Telling stories about the everyday people they meet on the campaign trail is a favorite of candidates looking to humanize their policies and connect with voters. But the aftermath of a random name-drop can be a nightmare for the person mentioned. In short order, what started as a quick interaction with a candidate can lead to a swarm of calls, emails, or tweets about your private life. So it's easy to imagine why someone would shy away from all that attention. What's more difficult to understand is why a candidate would ignore the wishes of someone who clearly doesn't want their story told. But, that's exactly what happened on Monday when Republican presidential candidate Scott Walker ignored the teacher who doesn't her story used by his campaign and recounted details of her story in a speech at a Las Vegas town hall.
Walker was in Las Vegas to unveil his national proposal to restrict collective bargaining and organizing, drawing on his experience as governor of Wisconsin, when he rolled back the powers of public employee unions. Megan Sampson was a local English teacher who — to paraphrase Walker's version of her story — was fired because of an arbitrary staffing policy set by the state's teacher's union.
Here's how Walker told the story in a June op-ed for The Des Moines Register:
Megan Sampson was named the outstanding first-year teacher by the Wisconsin Council of Teachers of English in June of 2010. A week later, she received another certificate: a layoff notice from the Milwaukee Public Schools system.
Why would they get rid of a new teacher like Sampson — especially in Milwaukee, which was one of the most troubled urban school districts in the nation? Well, under the old union contracts, the last hired was first fired.
The story of the young, talented teacher terminated in the 2011 showdown between the then-governor and the state teachers' union was a favorite of Walker's, even before his presidential campaign. For the past several years, when Walker has spoken publicly about his ability to reform collective bargaining and education policies, he has usually recounted details of Sampson's story. And since Walker launched his bid for president, he's used Sampson's story several times. But Sampson has reportedly told Walker's office nearly as many times that she wants no parts of the limelight.
After The Des Moines Register article ran, Sampson emailed the Associated Press to explain why she wanted the governor to stop telling the story:
I do not enjoy being associated with Walker's political campaign. [Walker did] not have permission from me to use my story in this manner, and he still does not have my permission.
If her request seems a bit curt, it may be because she's had to make it so many times. Here's what Sampson told the Milwaukee Journal Sentinel back in 2011:
My opinions about the union have changed over the past eight months, and I am hurt that this story is being used to make me the poster child for this political agenda. Bottom line: I am trying to do my job, and all this attention is interference and stress for me.
Ignoring a private citizen's wishes — no, invading the privacy of a woman who clearly wants to be left alone — can't be a good idea for a presidential candidate. And some have argued that the former governor is able to do so only because so few people know about Sampson's wishes.

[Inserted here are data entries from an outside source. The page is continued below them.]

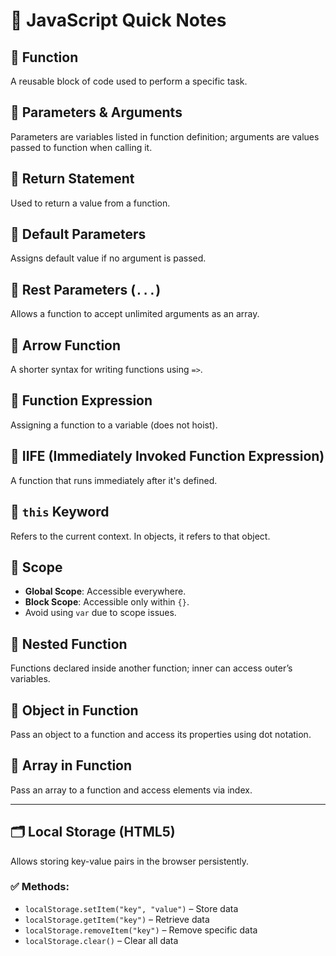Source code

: # 📘 JavaScript Quick Notes

## 🔹 Function
A reusable block of code used to perform a specific task.

## 🔹 Parameters & Arguments
Parameters are variables listed in function definition; arguments are values passed to function when calling it.

## 🔹 Return Statement
Used to return a value from a function.

## 🔹 Default Parameters
Assigns default value if no argument is passed.

## 🔹 Rest Parameters (`...`)
Allows a function to accept unlimited arguments as an array.

## 🔹 Arrow Function
A shorter syntax for writing functions using `=>`.

## 🔹 Function Expression
Assigning a function to a variable (does not hoist).

## 🔹 IIFE (Immediately Invoked Function Expression)
A function that runs immediately after it's defined.

## 🔹 `this` Keyword
Refers to the current context. In objects, it refers to that object.

## 🔹 Scope
- **Global Scope**: Accessible everywhere.
- **Block Scope**: Accessible only within `{}`.
- Avoid using `var` due to scope issues.

## 🔹 Nested Function
Functions declared inside another function; inner can access outer’s variables.

## 🔹 Object in Function
Pass an object to a function and access its properties using dot notation.

## 🔹 Array in Function
Pass an array to a function and access elements via index.

---

## 🗂️ Local Storage (HTML5)
Allows storing key-value pairs in the browser persistently.

### ✅ Methods:
- `localStorage.setItem("key", "value")` – Store data
- `localStorage.getItem("key")` – Retrieve data
- `localStorage.removeItem("key")` – Remove specific data
- `localStorage.clear()` – Clear all data


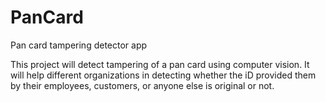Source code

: # PanCard
Pan card tampering detector app

This project will detect tampering of a pan card using computer vision. 
It will help different organizations in detecting whether the iD provided them 
by their employees, customers, or anyone else is original or not. 
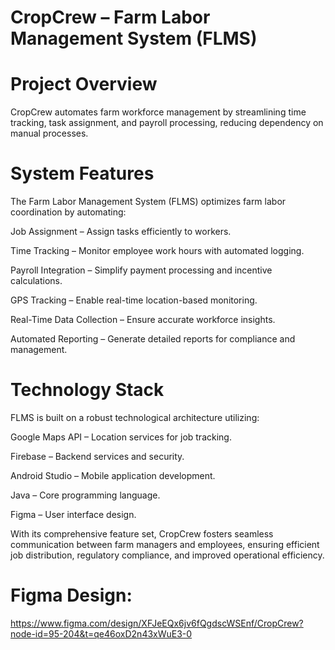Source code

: # CropCrew – Farm Labor Management System (FLMS)

# Project Overview
CropCrew automates farm workforce management by streamlining time tracking, task assignment, and payroll processing, reducing dependency on manual processes.

# System Features

The Farm Labor Management System (FLMS) optimizes farm labor coordination by automating:

Job Assignment – Assign tasks efficiently to workers.

Time Tracking – Monitor employee work hours with automated logging.

Payroll Integration – Simplify payment processing and incentive calculations.

GPS Tracking – Enable real-time location-based monitoring.

Real-Time Data Collection – Ensure accurate workforce insights.

Automated Reporting – Generate detailed reports for compliance and management.


# Technology Stack

FLMS is built on a robust technological architecture utilizing:

Google Maps API – Location services for job tracking.

Firebase – Backend services and security.

Android Studio – Mobile application development.

Java – Core programming language.

Figma – User interface design.

With its comprehensive feature set, CropCrew fosters seamless communication between farm managers and employees, ensuring efficient job distribution, regulatory compliance, and improved operational efficiency.

# Figma Design:
https://www.figma.com/design/XFJeEQx6jv6fQgdscWSEnf/CropCrew?node-id=95-204&t=qe46oxD2n43xWuE3-0
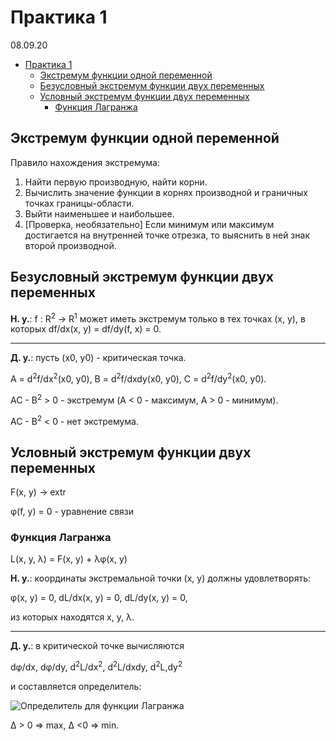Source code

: # Практика 1

08.09.20

- [Практика 1](#практика-1)
  - [Экстремум функции одной переменной](#экстремум-функции-одной-переменной)
  - [Безусловный экстремум функции двух переменных](#безусловный-экстремум-функции-двух-переменных)
  - [Условный экстремум функции двух переменных](#условный-экстремум-функции-двух-переменных)
    - [Функция Лагранжа](#функция-лагранжа)

## Экстремум функции одной переменной

Правило нахождения экстремума:

1. Найти первую производную, найти корни.
2. Вычислить значение функции в корнях производной и граничных точках границы-области.
3. Выйти наименьшее и наибольшее.
4. [Проверка, необязательно] Если минимум или максимум достигается на внутренней точке отрезка, то выяснить в ней знак второй производной.

## Безусловный экстремум функции двух переменных

__Н. у.__: f : R<sup>2</sup> -\> R<sup>1</sup> может иметь экстремум только в тех точках (x, y), в которых df/dx(x, y) = df/dy(f, x) = 0.

---

__Д. у.__: пусть (x0, y0) - критическая точка.

A = d<sup>2</sup>f/dx<sup>2</sup>(x0, y0), B = d<sup>2</sup>f/dxdy(x0, y0), C = d<sup>2</sup>f/dy<sup>2</sup>(x0, y0).

AC - B<sup>2</sup> \> 0 - экстремум (A \< 0 - максимум, A \> 0 - минимум).

AC - B<sup>2</sup> \< 0 - нет экстремума.

## Условный экстремум функции двух переменных

F(x, y) -\> extr

&phi;(f, y) = 0 - уравнение связи

### Функция Лагранжа

L(x, y, &lambda;) = F(x, y) + &lambda;&phi;(x, y)

__Н. у.__: координаты экстремальной точки (x, y) должны удовлетворять:

&phi;(x, y) = 0, dL/dx(x, y) = 0, dL/dy(x, y) = 0,

из которых находятся x, y, &lambda;.

---

__Д. у.__: в критической точке вычисляются

d&phi;/dx, d&phi;/dy, d<sup>2</sup>L/dx<sup>2</sup>, d<sup>2</sup>L/dxdy, d<sup>2</sup>L,dy<sup>2</sup>

и составляется определитель:

![Определитель для функции Лагранжа](../images/001.png)

&Delta; \> 0 =\> max, &Delta; \<0 =\> min.
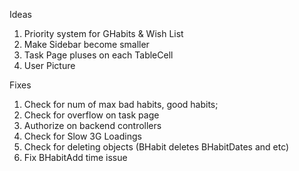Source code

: Ideas

1. Priority system for GHabits & Wish List
2. Make Sidebar become smaller
3. Task Page pluses on each TableCell
4. User Picture

Fixes

1. Check for num of max bad habits, good habits;
2. Check for overflow on task page
3. Authorize on backend controllers
4. Check for Slow 3G Loadings
5. Check for deleting objects (BHabit deletes BHabitDates and etc)
6. Fix BHabitAdd time issue
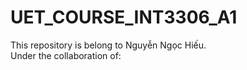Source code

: # UET_COURSE_INT3306_A1
   This repository is belong to Nguyễn Ngọc Hiếu.  
   Under the collaboration of:  
   <list of your collaborators>
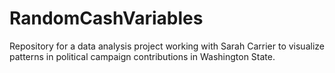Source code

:# RandomCashVariables
Repository for a data analysis project working with Sarah Carrier to visualize patterns in political campaign contributions in Washington State.
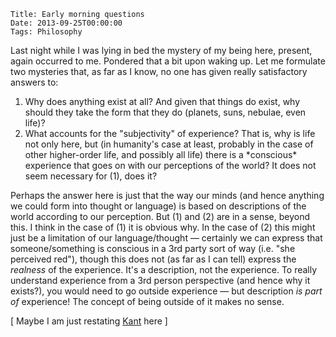     Title: Early morning questions
    Date: 2013-09-25T00:00:00
    Tags: Philosophy

Last night while I was lying in bed the mystery of my being here, present, again occurred to me. Pondered that a bit upon waking up. Let me formulate two mysteries that, as far as I know, no one has given really satisfactory answers to:

1. Why does anything exist at all? And given that things do exist, why should they take the form that they do (planets, suns, nebulae, even life)?
2. What accounts for the "subjectivity" of experience? That is, why is life not only here, but (in humanity's case at least, probably in the case of other higher-order life, and possibly all life) there is a \*conscious\* experience that goes on with our perceptions of the world? It does not seem necessary for (1), does it?

Perhaps the answer here is just that the way our minds (and hence anything we could form into thought or language) is based on descriptions of the world according to our perception. But (1) and (2) are in a sense, beyond this. I think in the case of (1) it is obvious why. In the case of (2) this might just be a limitation of our language/thought &#8212; certainly we can express that someone/something is conscious in a 3rd party sort of way (i.e. "she perceived red"), though this does not (as far as I can tell) express the _realness_ of the experience. It's a description, not the experience. To really understand experience from a 3rd person perspective (and hence why it exists?), you would need to go outside experience &#8212; but description _is part of_ experience! The concept of being outside of it makes no sense.

[ Maybe I am just restating [Kant][1] here ]

[1]: http://en.wikipedia.org/wiki/Immanuel_Kant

Speaking to the Associated Press recently, Walker said the goal of his new labor plan is to achieve fairness for all American workers. Specifically, he wants to cut off "the union bosses and the politicians they puppet" who have "long benefited from Washington rules that put the needs of special interests before needs of middle-class families."
It seems that putting this Wisconsin teacher's need for privacy above his own interests might be a decent place to start.